Thanks!
Credit for that is really due to H, for posting those gorgeous, candy-striped iceburgs. After seeing those, the idea was pretty obvious.
I will clarify, though, that I'm not quite sure if DF currently models rock layers, in a visually noticeable way (as in actual rock strata). Veins seemed the more obvious choice, but only since they're very noticeable in ASCII.
By the way, in addition to materials strength, it would be great (for fossils) if there was a materials age, as well.
Possibly tied in to radioactivity (I'm thinking carbon dating, but other things have half-lives, too), and maybe rock metamorphosis, and fossil mineralization, could be modeled into that as well.
Nothing we'd ever see happening in a game, since the time-frames would be so huge, but it would be neat to have the game record that kind of info, and it would help set up prehistoric eras (which I'd really like to see someday).
Age of materials might also have much more noticeable effect on things like: wine and other alchohol, bone, iron/steel getting rusty, wood getting lighter/more stable, and eventually partially petrifying, etc.
Also, as far as cloud shapes go, maybe they could be set up with a large but finite, randomized set of basic forms (A), that could each be interpreted as "looking like ____", with a set of randomized possibilities for each dwarf, or other sentient, possibly based on personality (B)?

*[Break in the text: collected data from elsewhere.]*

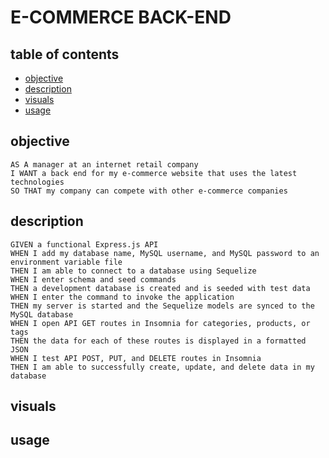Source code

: # E-COMMERCE BACK-END

## table of contents
- [objective](#objective)
- [description](#description)
- [visuals](#visuals)
- [usage](#usage)
  
## objective
```
AS A manager at an internet retail company
I WANT a back end for my e-commerce website that uses the latest technologies
SO THAT my company can compete with other e-commerce companies
```
## description
``` 
GIVEN a functional Express.js API
WHEN I add my database name, MySQL username, and MySQL password to an environment variable file
THEN I am able to connect to a database using Sequelize
WHEN I enter schema and seed commands
THEN a development database is created and is seeded with test data
WHEN I enter the command to invoke the application
THEN my server is started and the Sequelize models are synced to the MySQL database
WHEN I open API GET routes in Insomnia for categories, products, or tags
THEN the data for each of these routes is displayed in a formatted JSON
WHEN I test API POST, PUT, and DELETE routes in Insomnia
THEN I am able to successfully create, update, and delete data in my database
```
## visuals

## usage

The basic forms could slowly shift from one to another (A1, A2, A3, A4, etc), and each dwarf that saw them could interpret them in a different way (A1 sub B1, A1 sub B2, A1 sub B3, and then A2 sub B1, B2, B3 etc.).
Hopefully, that would simulate the whole: "hey that cloud looks like a castle, no it looks like a tree, no it looks like a duck wearing a hat, yeah your right, it *does* look like a duck wearing a hat, does not, does too!...wait, now it looks like a carp wearing rollerskates" phenomena.